**Task brief:** Before printing, remove every picture; then print the lines below exactly, from the first line through the line containing "[12.500, 15.000) = 0".

**Records to process:**
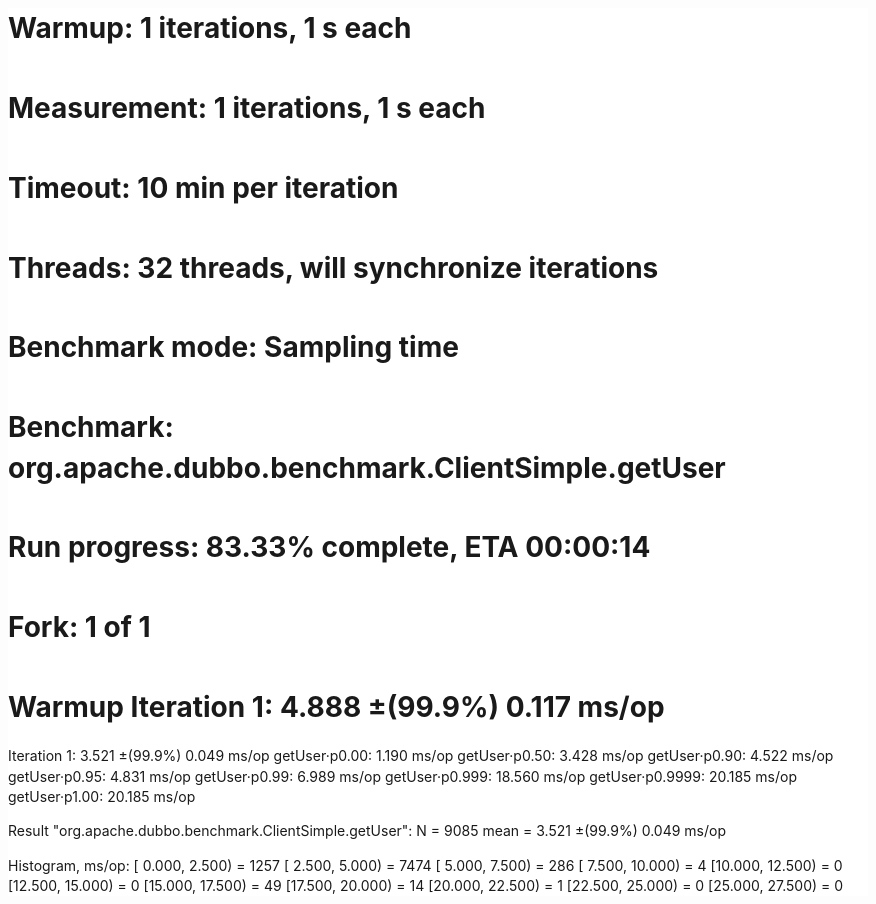 # Warmup: 1 iterations, 1 s each
# Measurement: 1 iterations, 1 s each
# Timeout: 10 min per iteration
# Threads: 32 threads, will synchronize iterations
# Benchmark mode: Sampling time
# Benchmark: org.apache.dubbo.benchmark.ClientSimple.getUser

# Run progress: 83.33% complete, ETA 00:00:14
# Fork: 1 of 1
# Warmup Iteration   1: 4.888 ±(99.9%) 0.117 ms/op
Iteration   1: 3.521 ±(99.9%) 0.049 ms/op
                 getUser·p0.00:   1.190 ms/op
                 getUser·p0.50:   3.428 ms/op
                 getUser·p0.90:   4.522 ms/op
                 getUser·p0.95:   4.831 ms/op
                 getUser·p0.99:   6.989 ms/op
                 getUser·p0.999:  18.560 ms/op
                 getUser·p0.9999: 20.185 ms/op
                 getUser·p1.00:   20.185 ms/op



Result "org.apache.dubbo.benchmark.ClientSimple.getUser":
  N = 9085
  mean =      3.521 ±(99.9%) 0.049 ms/op

  Histogram, ms/op:
    [ 0.000,  2.500) = 1257 
    [ 2.500,  5.000) = 7474 
    [ 5.000,  7.500) = 286 
    [ 7.500, 10.000) = 4 
    [10.000, 12.500) = 0 
    [12.500, 15.000) = 0 
    [15.000, 17.500) = 49 
    [17.500, 20.000) = 14 
    [20.000, 22.500) = 1 
    [22.500, 25.000) = 0 
    [25.000, 27.500) = 0 
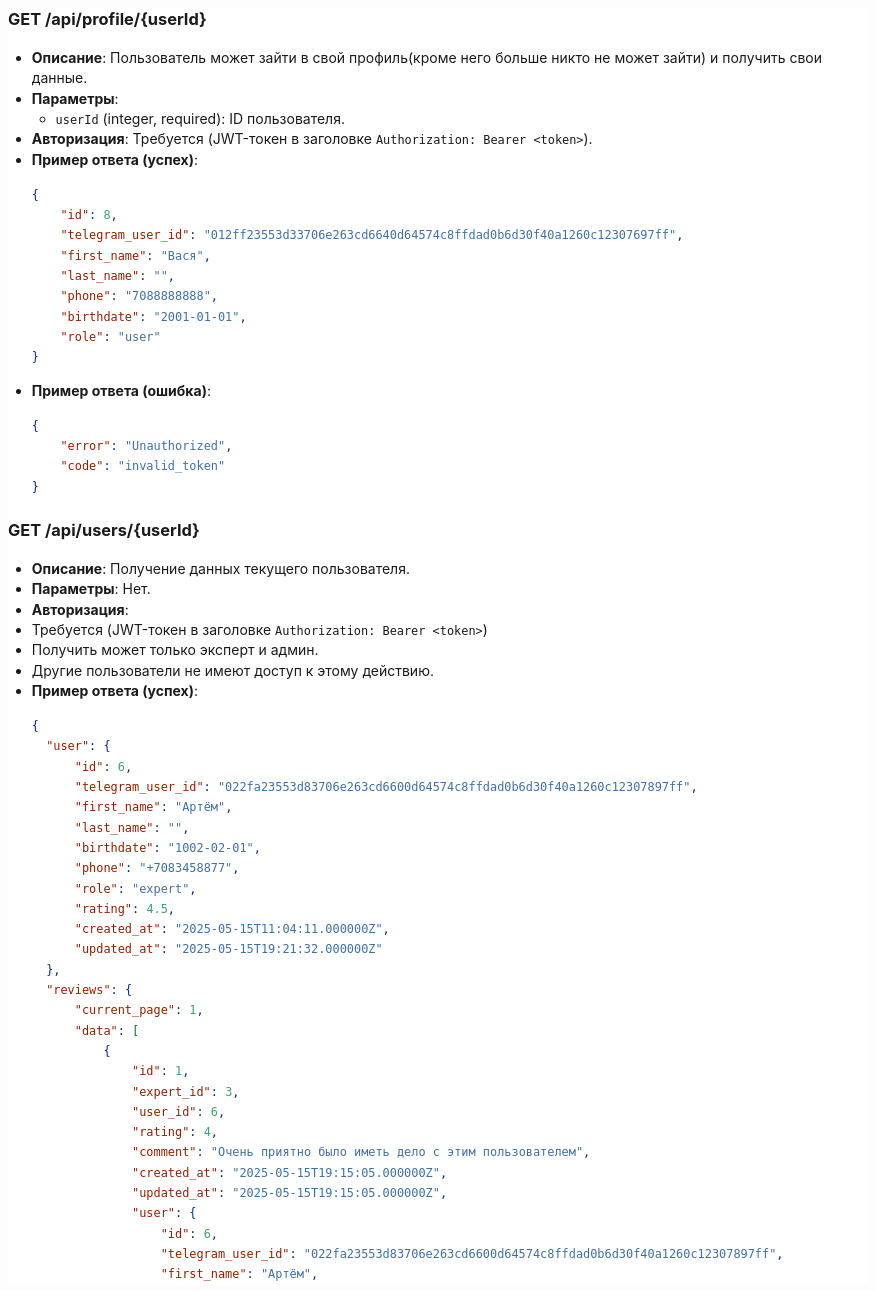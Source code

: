 ### GET /api/profile/{userId}
- **Описание**: Пользователь может зайти в свой профиль(кроме него больше никто не может зайти) и получить свои данные.
- **Параметры**:
  - `userId` (integer, required): ID пользователя.
- **Авторизация**: Требуется (JWT-токен в заголовке `Authorization: Bearer <token>`).
- **Пример ответа (успех)**:
  ```json
  {
      "id": 8,
      "telegram_user_id": "012ff23553d33706e263cd6640d64574c8ffdad0b6d30f40a1260c12307697ff",
      "first_name": "Вася",
      "last_name": "",
      "phone": "7088888888",
      "birthdate": "2001-01-01",
      "role": "user"
  }
  ```
- **Пример ответа (ошибка)**:
  ```json
  {
      "error": "Unauthorized",
      "code": "invalid_token"
  }
  ```

### GET /api/users/{userId}
- **Описание**: Получение данных текущего пользователя.
- **Параметры**: Нет.
- **Авторизация**: 
- Требуется (JWT-токен в заголовке `Authorization: Bearer <token>`) 
- Получить может только эксперт и админ.
- Другие пользователи не имеют доступ к этому действию.
- **Пример ответа (успех)**:
  ```json
  {
    "user": {
        "id": 6,
        "telegram_user_id": "022fa23553d83706e263cd6600d64574c8ffdad0b6d30f40a1260c12307897ff",
        "first_name": "Артём",
        "last_name": "",
        "birthdate": "1002-02-01",
        "phone": "+7083458877",
        "role": "expert",
        "rating": 4.5,
        "created_at": "2025-05-15T11:04:11.000000Z",
        "updated_at": "2025-05-15T19:21:32.000000Z"
    },
    "reviews": {
        "current_page": 1,
        "data": [
            {
                "id": 1,
                "expert_id": 3,
                "user_id": 6,
                "rating": 4,
                "comment": "Очень приятно было иметь дело с этим пользователем",
                "created_at": "2025-05-15T19:15:05.000000Z",
                "updated_at": "2025-05-15T19:15:05.000000Z",
                "user": {
                    "id": 6,
                    "telegram_user_id": "022fa23553d83706e263cd6600d64574c8ffdad0b6d30f40a1260c12307897ff",
                    "first_name": "Артём",
  ```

**Completed exercise:**
 # Warmup: 1 iterations, 1 s each
# Measurement: 1 iterations, 1 s each
# Timeout: 10 min per iteration
# Threads: 32 threads, will synchronize iterations
# Benchmark mode: Sampling time
# Benchmark: org.apache.dubbo.benchmark.ClientSimple.getUser

# Run progress: 83.33% complete, ETA 00:00:14
# Fork: 1 of 1
# Warmup Iteration   1: 4.888 ±(99.9%) 0.117 ms/op
Iteration   1: 3.521 ±(99.9%) 0.049 ms/op
                 getUser·p0.00:   1.190 ms/op
                 getUser·p0.50:   3.428 ms/op
                 getUser·p0.90:   4.522 ms/op
                 getUser·p0.95:   4.831 ms/op
                 getUser·p0.99:   6.989 ms/op
                 getUser·p0.999:  18.560 ms/op
                 getUser·p0.9999: 20.185 ms/op
                 getUser·p1.00:   20.185 ms/op



Result "org.apache.dubbo.benchmark.ClientSimple.getUser":
  N = 9085
  mean =      3.521 ±(99.9%) 0.049 ms/op

  Histogram, ms/op:
    [ 0.000,  2.500) = 1257 
    [ 2.500,  5.000) = 7474 
    [ 5.000,  7.500) = 286 
    [ 7.500, 10.000) = 4 
    [10.000, 12.500) = 0 
    [12.500, 15.000) = 0 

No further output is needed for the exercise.